Yes, yes, yes! I am sill working on a book!
Oh, I know I’ve been working on it for years, and I know I keep saying it’s almost done. It is almost done, dammit! But book writing is an incredibly slow process, and I can be “almost finished” for months or (please God no) even years.
The problem is that I keep slowing down the completion of this project by trying to do it faster. Every month, when I stop to write my magazine column, I resentfully toss together a few ideas so I can get back to my book, thus ensuring that the column will need several rewrites. Every time I need to run an errand, I become so distracted and anxious that I forget important items or information and end up taking much more time than I’d expected.
These days, with everything happening so incredibly fast, I think most of us are feeling rushed. Every time someone asks, “Haven’t you finished that yet?” or “So how’s the coming along?” our guts clench and our minds race. In that moment, as we try to speed up, we invariably slow down.
I have a theory that during prior periods of history, working harder and bearing down actually did increase the speed at which we could complete tasks. But things are changing on planet Earth. Events are much more sensitive to the energy we broadcast and the energy that makes things happen is love. Fear – including all varieties of anxiety and rushing – causes a tension that chokes off what wants to happen. Remaining calm, as calm at the end of an event as at the beginning, facilitates a smooth relaxed completion. A pattern I’ve heard described by many fellow coaches is: trying hard to finish something; getting closer to the finish; getting excited or frustrated; encountering all sorts of maddening obstacles and delays; giving up; then suddenly receiving a fire hose blast of everything we were trying to accomplish.
As I attempt to finish my own long term project, I have developed the goal of making this process less traumatic. That means relaxing, instead of tensing, when people ask me “aren’t you finished yet?” It means being as fascinated with the sentence I’m writing as I am with the concept of being finished. It means letting the present moment bring whatever love it intends.

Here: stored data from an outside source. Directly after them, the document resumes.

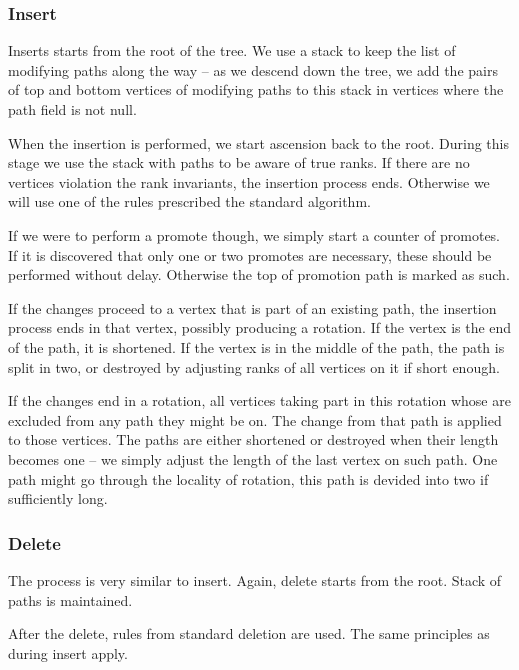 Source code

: \subsubsection{Insert}

Inserts starts from the root of the tree. We use a stack to keep the list of modifying paths along the way -- as we descend down the tree, we add the pairs of top and bottom vertices of modifying paths to this stack in vertices where the path field is not null. 

When the insertion is performed, we start ascension back to the root. During this stage we use the stack with paths to be aware of true ranks. If there are no vertices violation the rank invariants, the insertion process ends. Otherwise we will use one of the rules prescribed the standard algorithm. 

If we were to perform a promote though, we simply start a counter of promotes. If it is discovered that only one or two promotes are necessary, these should be performed without delay. Otherwise the top of promotion path is marked as such. 

If the changes proceed to a vertex that is part of an existing path, the insertion process ends in that vertex, possibly producing a rotation. If the vertex is the end of the path, it is shortened. If the vertex is in the middle of the path, the path is split in two, or destroyed by adjusting ranks of all vertices on it if short enough.

If the changes end in a rotation, all vertices taking part in this rotation whose are excluded from any path they might be on. The change from that path is applied to those vertices. The paths are either shortened or destroyed when their length becomes one -- we simply adjust the length of the last vertex on such path. One path might go through the locality of rotation, this path is devided into two if sufficiently long.

\subsubsection{Delete}

The process is very similar to insert. Again, delete starts from the root. Stack of paths is maintained. 

After the delete, rules from standard deletion are used. The same principles as during insert apply.
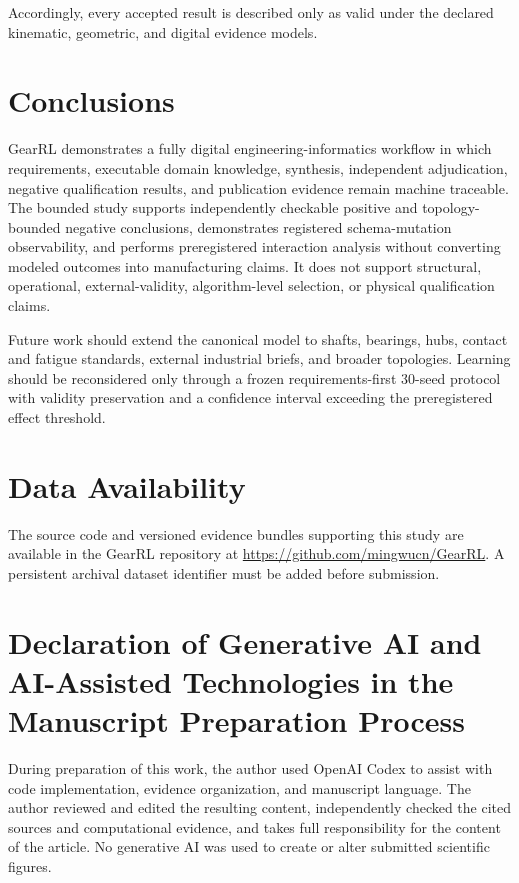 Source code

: \documentclass[preprint,12pt]{elsarticle}
\begin{document}
Accordingly, every accepted result is described only as valid under the declared kinematic, geometric, and digital evidence models.

\section{Conclusions}
GearRL demonstrates a fully digital engineering-informatics workflow in which requirements, executable domain knowledge, synthesis, independent adjudication, negative qualification results, and publication evidence remain machine traceable. The bounded study supports independently checkable positive and topology-bounded negative conclusions, demonstrates registered schema-mutation observability, and performs preregistered interaction analysis without converting modeled outcomes into manufacturing claims. It does not support structural, operational, external-validity, algorithm-level selection, or physical qualification claims.

Future work should extend the canonical model to shafts, bearings, hubs, contact and fatigue standards, external industrial briefs, and broader topologies. Learning should be reconsidered only through a frozen requirements-first 30-seed protocol with validity preservation and a confidence interval exceeding the preregistered effect threshold.

\section{Data Availability}
The source code and versioned evidence bundles supporting this study are available in the GearRL repository at \url{https://github.com/mingwucn/GearRL}. A persistent archival dataset identifier must be added before submission.

\section{Declaration of Generative AI and AI-Assisted Technologies in the Manuscript Preparation Process}
During preparation of this work, the author used OpenAI Codex to assist with code implementation, evidence organization, and manuscript language. The author reviewed and edited the resulting content, independently checked the cited sources and computational evidence, and takes full responsibility for the content of the article. No generative AI was used to create or alter submitted scientific figures.
\end{document}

One of my coaches recently went to work on me as I wrestled with this issue. Instead of the statement “I have to get finished with this book,” I came out of our session with the conviction “This book has to finish me.” As it balks and refuses to be finished, it teaches me to follow the rhythm of my destiny, rather than the rhythm of human expectation. When I do that – when we all do that – our various desires and objectives will not only finish themselves, but finish teaching us how to bring everything we have imagined into reality.